Today the plan was to write about how I prepare for my master thesis. But as usually, there are things developing different than you think: «We don’t know about the surprises yet» was the comment of my supervisor once, when we spoke about the study design of my thesis. When my current course, «Telemetry and Spatial Analysis» started, I was ready to perk up my ears and to sit still. This subject is very important for my thesis as the topic is the movement of sheep in mountain areas.
But again: I didn’t know about the surprises when the course started. A few days later, I found myself in a field station somewhere in the forest. Ten people and eight nationalities around a table with a massive pot of pasta on it: four master students, five researchers, who would follow Juuli (a graduated master student from Evenstad) to her special job the next day.

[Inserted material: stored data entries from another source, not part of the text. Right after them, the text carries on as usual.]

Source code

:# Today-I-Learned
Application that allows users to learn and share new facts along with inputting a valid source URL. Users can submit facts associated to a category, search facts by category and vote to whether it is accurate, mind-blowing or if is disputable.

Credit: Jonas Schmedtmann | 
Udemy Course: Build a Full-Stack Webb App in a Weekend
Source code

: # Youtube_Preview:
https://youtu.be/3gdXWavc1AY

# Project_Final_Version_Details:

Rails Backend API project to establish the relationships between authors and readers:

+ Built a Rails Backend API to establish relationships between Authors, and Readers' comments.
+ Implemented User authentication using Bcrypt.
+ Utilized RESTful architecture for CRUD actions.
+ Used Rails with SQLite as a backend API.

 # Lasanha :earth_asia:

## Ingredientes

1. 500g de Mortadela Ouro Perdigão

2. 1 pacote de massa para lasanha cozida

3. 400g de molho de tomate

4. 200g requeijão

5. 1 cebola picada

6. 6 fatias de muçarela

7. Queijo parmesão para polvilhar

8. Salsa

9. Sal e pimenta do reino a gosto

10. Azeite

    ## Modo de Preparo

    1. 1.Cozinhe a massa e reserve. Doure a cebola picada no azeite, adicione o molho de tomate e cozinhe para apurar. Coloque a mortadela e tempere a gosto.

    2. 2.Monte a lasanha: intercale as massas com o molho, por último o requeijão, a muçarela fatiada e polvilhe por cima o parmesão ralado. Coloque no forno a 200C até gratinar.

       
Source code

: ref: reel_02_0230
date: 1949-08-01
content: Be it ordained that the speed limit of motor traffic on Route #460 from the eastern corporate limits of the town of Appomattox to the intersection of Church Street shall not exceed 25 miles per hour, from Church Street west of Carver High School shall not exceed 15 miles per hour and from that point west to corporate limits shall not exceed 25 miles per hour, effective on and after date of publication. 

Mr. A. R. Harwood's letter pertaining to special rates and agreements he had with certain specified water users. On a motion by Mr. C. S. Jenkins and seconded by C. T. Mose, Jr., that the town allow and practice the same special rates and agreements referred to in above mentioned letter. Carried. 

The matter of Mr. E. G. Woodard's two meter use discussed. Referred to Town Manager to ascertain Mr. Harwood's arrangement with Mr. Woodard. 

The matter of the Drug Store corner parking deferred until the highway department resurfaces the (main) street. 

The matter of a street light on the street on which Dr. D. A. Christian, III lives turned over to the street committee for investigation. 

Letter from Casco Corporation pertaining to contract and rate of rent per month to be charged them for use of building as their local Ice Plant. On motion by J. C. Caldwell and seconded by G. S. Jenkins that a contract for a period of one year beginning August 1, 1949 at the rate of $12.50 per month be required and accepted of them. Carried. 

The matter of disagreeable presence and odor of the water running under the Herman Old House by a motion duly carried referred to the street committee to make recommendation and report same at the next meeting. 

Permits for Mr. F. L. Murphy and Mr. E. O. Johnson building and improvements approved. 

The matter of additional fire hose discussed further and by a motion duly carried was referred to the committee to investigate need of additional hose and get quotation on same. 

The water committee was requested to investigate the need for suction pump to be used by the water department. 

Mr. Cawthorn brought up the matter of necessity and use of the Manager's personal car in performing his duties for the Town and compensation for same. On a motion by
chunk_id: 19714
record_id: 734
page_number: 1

So after a long night of discussing the development of the carnivore and ungulate populations in Norway, Sweden and Germany, talking about management and problems, planning and checking GPS- positions of animals and finally – a very short night- we ended up on this swedish forest road to visit positions of GPS -collared animals.
We parked three cars full of people, skis and snowshoes on the side of the road, hoping for the best to get out of the mud again (as the roads are more melted and more soft in the afternoon, I was a bit excited about how my poor, old, small city-car would do).
So we started to follow Juuli through the dense forest, over streams and ditches and sometimes also right into the streams and ditches.
In a few hours of walking with snowshoes in melting snow, we learned from Juuli to read some signs in the snow. What do the animals do, where do they go and why might they do this instead of something else?
In the end we managed to get all the students out of the ditch and all the cars out of the mud. Like this, we could travel back to Evenstad with wet feet, tired legs and eyes. This was especially true for me, as I forgot my sunglasses. Who needs sunglasses when it is winter?! :D) and some new experience and imagination:
About how life looks like for all those animals out there and where much of the information we draw our inferences from day for day in our statistic programs and maps come from, initially.
I hope to get some time to think about sheep (without any snow) in the next few weeks I will let you know.